Comment faire pour que ça ne se reproduise plus et que l’on ait un système plus solide ?
Les dirigeants doivent avoir une vue à long terme. Dans quelques années les pays auront des finances publiques convergentes, avec une coordination obligatoire. C’est à partir de ce moment là que la dette deviendra progressivement commune.
Actuellement, une dette commune ne réunirait que celles des pays ayant le plus mal géré leurs dépenses publiques. Dans un futur proche, on pourra mettre en place un trésor européen qui émettra des titres de dette au prorata des besoins des pays, approuvés préalablement de manière commune. Mais pour le moment, la situation ne le permet pas.
J.L : La gestion actuelle de la crise de la dette dans la zone euro a montré ses limites. Ne faut il pas une réforme de la gouvernance économique européenne ? Quelle forme devrait-elle prendre ?
V.G.E : Actuellement, il y a une confusion entre les pays de la zone euro et l’Union européenne à 27. Or, la crise de la zone euro, ne concerne que la zone euro. Les institutions à 27 doivent être écartées. On ne peut demander à des pays qui n’ont pas l’euro, et n’en veulent pas, de régler les problèmes de la monnaie unique. Il faut une séparation claire. Les pays de la zone euro doivent s’occuper seuls de leurs problèmes.
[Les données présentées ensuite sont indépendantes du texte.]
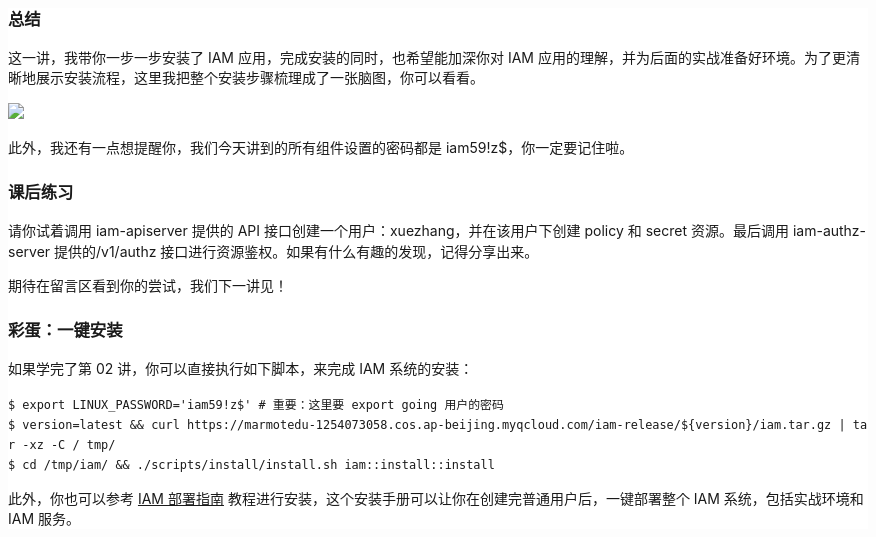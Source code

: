### 总结

这一讲，我带你一步一步安装了 IAM 应用，完成安装的同时，也希望能加深你对 IAM 应用的理解，并为后面的实战准备好环境。为了更清晰地展示安装流程，这里我把整个安装步骤梳理成了一张脑图，你可以看看。

![](https://static001.geekbang.org/resource/image/05/ae/05de7498aaba1fddd1ae6ec3cb5b2fae.jpg?wh=2778*1741)

此外，我还有一点想提醒你，我们今天讲到的所有组件设置的密码都是 iam59!z$，你一定要记住啦。

### 课后练习

请你试着调用 iam-apiserver 提供的 API 接口创建一个用户：xuezhang，并在该用户下创建 policy 和 secret 资源。最后调用 iam-authz-server 提供的/v1/authz 接口进行资源鉴权。如果有什么有趣的发现，记得分享出来。

期待在留言区看到你的尝试，我们下一讲见！

### 彩蛋：一键安装

如果学完了第 02 讲，你可以直接执行如下脚本，来完成 IAM 系统的安装：

```shell
$ export LINUX_PASSWORD='iam59!z$' # 重要：这里要 export going 用户的密码
$ version=latest && curl https://marmotedu-1254073058.cos.ap-beijing.myqcloud.com/iam-release/${version}/iam.tar.gz | tar -xz -C / tmp/
$ cd /tmp/iam/ && ./scripts/install/install.sh iam::install::install

```

此外，你也可以参考 [IAM 部署指南](https://github.com/marmotedu/iam/blob/master/docs/guide/zh-CN/installation/README.md) 教程进行安装，这个安装手册可以让你在创建完普通用户后，一键部署整个 IAM 系统，包括实战环境和 IAM 服务。
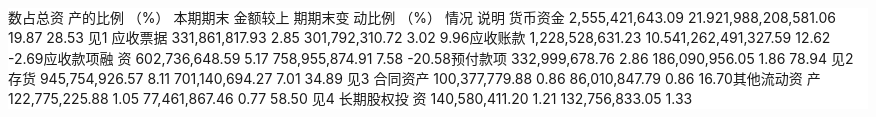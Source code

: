 数占总资
产的比例
（%）
本期期末
金额较上
期期末变
动比例
（%）
情况
说明
货币资金
2,555,421,643.09
21.921,988,208,581.06
19.87
28.53
见1
应收票据
331,861,817.93
2.85
301,792,310.72
3.02
9.96应收账款
1,228,528,631.23
10.541,262,491,327.59
12.62
-2.69应收款项融
资
602,736,648.59
5.17
758,955,874.91
7.58
-20.58预付款项
332,999,678.76
2.86
186,090,956.05
1.86
78.94
见2
存货
945,754,926.57
8.11
701,140,694.27
7.01
34.89
见3
合同资产
100,377,779.88
0.86
86,010,847.79
0.86
16.70其他流动资
产
122,775,225.88
1.05
77,461,867.46
0.77
58.50
见4
长期股权投
资
140,580,411.20
1.21
132,756,833.05
1.33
Sur le long terme, il est nécessaire que la zone euro se dote de projets pour elle même et non pas pour l’ensemble des 27. Il est donc primordial de revenir à l’équilibre budgétaire pour redonner une certaine confiance aux acteurs économiques (ménages, entreprises) et permettre un retour de la croissance.
J.L : A moyen terme, quelles mesures devraient être prises pour permettre une réelle convergence budgétaire ?
V.G.E : Dans quelques années, la convergence des politiques budgétaire et fiscale devra être réalisée. Il est nécessaire de mettre en place une coordination budgétaire obligatoire avec des sanctions automatiques.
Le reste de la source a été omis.